January 8, 2010

“There is more to life than increasing its speed.” ~ Gandhi.

More to Life

by Peggy Markel

We try to engage, so as to keep up. But what are we missing by doing so?

Even sitting still…eyes closed, our minds race a million miles an hour.

Eyes open, we take in a barrage of images that stir our minds and emotions. Must do’s rule our lives.

What does “more to life than rushing around” mean?

Today I am sitting at my desk. I’m watching it snow. Eyes open, sitting still, I can focus on the flakes falling. They evoke a cleansing stillness and quiet. I can hear my thoughts unraveling at a more manageable audio. I can feel the texture of the snow, even though I am not touching it. My emotions ride the waves of “the genuine heart of sadness” on this winter day.

The soft spot of deep feeling.

The only way to relax with yourself is to open your heart. Then you have a chance to see who you are. This experience is like opening a parachute. When you jump out of an airplane and open the chute, you are there in the sky by yourself. Sometimes it’s very frightening, but on the other hand, when you take this step, the whole situation, the whole journey, makes sense. You discover something in yourself that is basically good, wholesome and worthwhile.
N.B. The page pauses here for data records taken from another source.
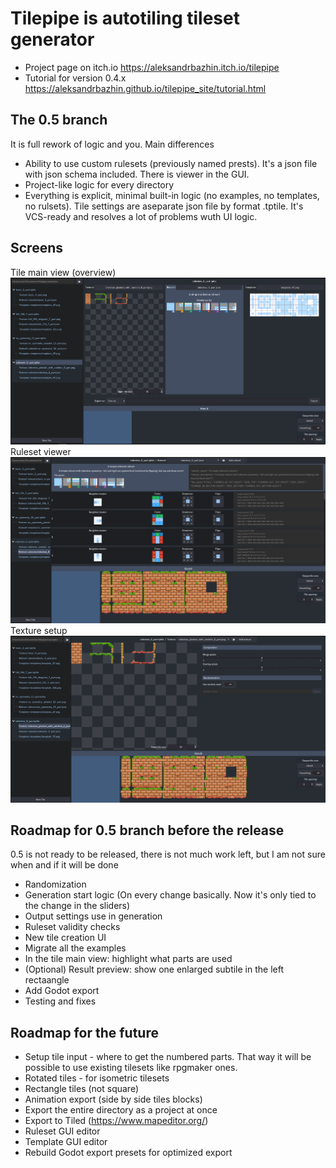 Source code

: # Tilepipe is autotiling tileset generator

- Project page on itch.io https://aleksandrbazhin.itch.io/tilepipe
- Tutorial for version 0.4.x https://aleksandrbazhin.github.io/tilepipe_site/tutorial.html


## The 0.5 branch 
It is full rework of logic and you. Main differences
- Ability to use custom rulesets (previously named prests). It's a json file with json schema included. There is viewer in the GUI.
- Project-like logic for every directory
- Everything is explicit, minimal built-in logic (no examples, no templates, no rulsets). Tile settings are aseparate json file by format .tptile. It's VCS-ready and resolves a lot of problems wuth UI logic.


## Screens
Tile main view (overview)
![Tile overview (unfinished)](docs/Screen1.png)
Ruleset viewer
![Ruleset (unfinished)](docs/Screen2.png)
Texture setup
![Texture settings (unfinished)](docs/Screen3.png)

## Roadmap for 0.5 branch before the release
0.5 is not ready to be released, there is not much work left, but I am not sure when and if it will be done

- Randomization
- Generation start logic (On every change basically. Now it's only tied to the change in the sliders)
- Output settings use in generation
- Ruleset validity checks
- New tile creation UI
- Migrate all the examples
- In the tile main view: highlight what parts are used
- (Optional) Result preview: show one enlarged subtile in the left rectaangle
- Add Godot export
- Testing and fixes

## Roadmap for the future
- Setup tile input - where to get the numbered parts. That way it will be possible to use existing tilesets like rpgmaker ones.
- Rotated tiles - for isometric tilesets
- Rectangle tiles (not square) 
- Animation export (side by side tiles blocks)
- Export the entire directory as a project at once
- Export to Tiled (https://www.mapeditor.org/)
- Ruleset GUI editor
- Template GUI editor
- Rebuild Godot export presets for optimized export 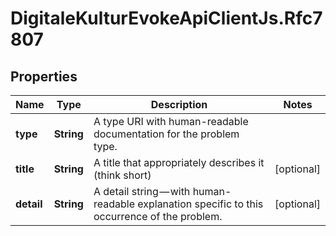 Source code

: # DigitaleKulturEvokeApiClientJs.Rfc7807

## Properties

Name | Type | Description | Notes
------------ | ------------- | ------------- | -------------
**type** | **String** | A type URI with human-readable documentation for the problem type. | 
**title** | **String** | A title that appropriately describes it (think short) | [optional] 
**detail** | **String** | A detail string — with human-readable explanation specific to this     occurrence of the problem. | [optional] 


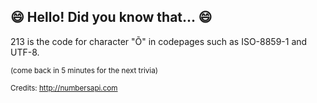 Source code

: ## 😄 Hello! Did you know that... 😄
213 is the code for character "Õ" in codepages such as ISO-8859-1 and UTF-8.

<sup>(come back in 5 minutes for the next trivia)</sup>


<sup>Credits: http://numbersapi.com</sup>
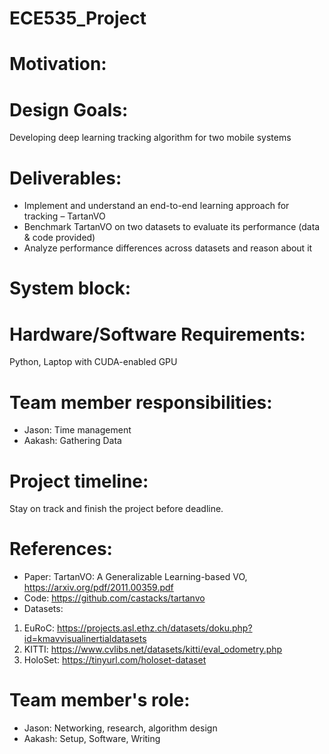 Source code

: # ECE535_Project

# Motivation:

# Design Goals:
Developing deep learning tracking algorithm for two mobile systems

# Deliverables:
- Implement and understand an end-to-end learning approach for tracking – TartanVO
- Benchmark TartanVO on two datasets to evaluate its performance (data & code provided)
- Analyze performance differences across datasets and reason about it

# System block:

# Hardware/Software Requirements:
Python, Laptop with CUDA-enabled GPU

# Team member responsibilities:
- Jason: Time management
- Aakash: Gathering Data
# Project timeline:
Stay on track and finish the project before deadline. 
# References:
- Paper: TartanVO: A Generalizable Learning-based VO, https://arxiv.org/pdf/2011.00359.pdf
- Code: https://github.com/castacks/tartanvo
- Datasets:
1. EuRoC: https://projects.asl.ethz.ch/datasets/doku.php?id=kmavvisualinertialdatasets
2. KITTI: https://www.cvlibs.net/datasets/kitti/eval_odometry.php
3. HoloSet: https://tinyurl.com/holoset-dataset

# Team member's role:
- Jason: Networking, research, algorithm design
- Aakash: Setup, Software, Writing
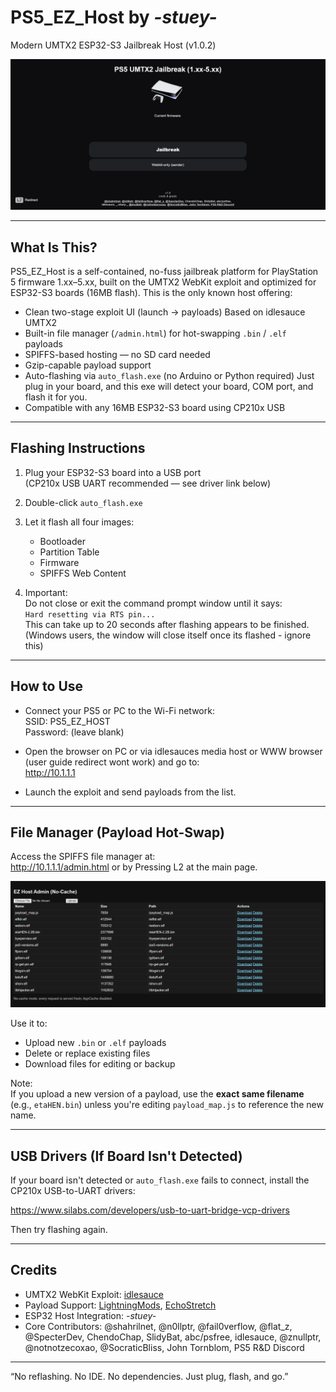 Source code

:# PS5_EZ_Host by _-stuey-_
Modern UMTX2 ESP32-S3 Jailbreak Host (v1.0.2)
<p align="center">
  <img src="screenshot_main.webp" alt="PS5 EZ Host UI Screenshot" width="600">
</p>

---

## What Is This?

PS5_EZ_Host is a self-contained, no-fuss jailbreak platform for PlayStation 5 firmware 1.xx–5.xx, built on the UMTX2 WebKit exploit and optimized for ESP32-S3 boards (16MB flash). This is the only known host offering:

- Clean two-stage exploit UI (launch → payloads) Based on idlesauce UMTX2
- Built-in file manager (`/admin.html`) for hot-swapping `.bin` / `.elf` payloads 
- SPIFFS-based hosting — no SD card needed
- Gzip-capable payload support
- Auto-flashing via `auto_flash.exe` (no Arduino or Python required) Just plug in your board, and this exe will detect your board, COM port, and flash it for you.
- Compatible with any 16MB ESP32-S3 board using CP210x USB

---

## Flashing Instructions

1. Plug your ESP32-S3 board into a USB port  
   (CP210x USB UART recommended — see driver link below)

2. Double-click `auto_flash.exe`

3. Let it flash all four images:
   - Bootloader
   - Partition Table
   - Firmware
   - SPIFFS Web Content

4. Important:  
   Do not close or exit the command prompt window until it says:  
   `Hard resetting via RTS pin...`  
   This can take up to 20 seconds after flashing appears to be finished. (Windows users, the window will close itself once its flashed - ignore this)

---

## How to Use

- Connect your PS5 or PC to the Wi-Fi network:  
  SSID: PS5_EZ_HOST  
  Password: (leave blank)

- Open the browser on PC or via idlesauces media host or WWW browser (user guide redirect wont work) and go to:  
  http://10.1.1.1

- Launch the exploit and send payloads from the list.

---

## File Manager (Payload Hot-Swap)

Access the SPIFFS file manager at:  
http://10.1.1.1/admin.html or by Pressing L2 at the main page.
<p align="center">
  <img src="fileman.webp" alt="File Manager Interface" width="600">

Use it to:
- Upload new `.bin` or `.elf` payloads
- Delete or replace existing files
- Download files for editing or backup

Note:  
If you upload a new version of a payload, use the **exact same filename** (e.g., `etaHEN.bin`) unless you're editing `payload_map.js` to reference the new name.

---

## USB Drivers (If Board Isn't Detected)

If your board isn't detected or `auto_flash.exe` fails to connect, install the CP210x USB-to-UART drivers:

https://www.silabs.com/developers/usb-to-uart-bridge-vcp-drivers

Then try flashing again.

---

## Credits

- UMTX2 WebKit Exploit: [idlesauce](https://github.com/idlesauce)
- Payload Support: [LightningMods](https://github.com/LightningMods/etaHEN), [EchoStretch](https://github.com/EchoStretch/kstuff)
- ESP32 Host Integration: _-stuey-_
- Core Contributors: @shahrilnet, @n0llptr, @fail0verflow, @flat_z, @SpecterDev, ChendoChap, SlidyBat, abc/psfree, idlesauce, @znullptr, @notnotzecoxao, @SocraticBliss, John Tornblom, PS5 R&D Discord

---

“No reflashing. No IDE. No dependencies. Just plug, flash, and go.”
Pema Chodron writes so much about facing ourselves. This is what happens when we slow down.

“More to life” means that we can listen to what we need. Feel what we are feeling. Appreciate the preciousness of each day. What we think may be painful is actually quite delightful. Making space for it is a choice.

In the midst of a myriad of responsibilities, I am taking the time to watch it snow, fix a bowl of warming buckwheat noodles and vegetables, and write. Thank you, Gandhi, for the reminder.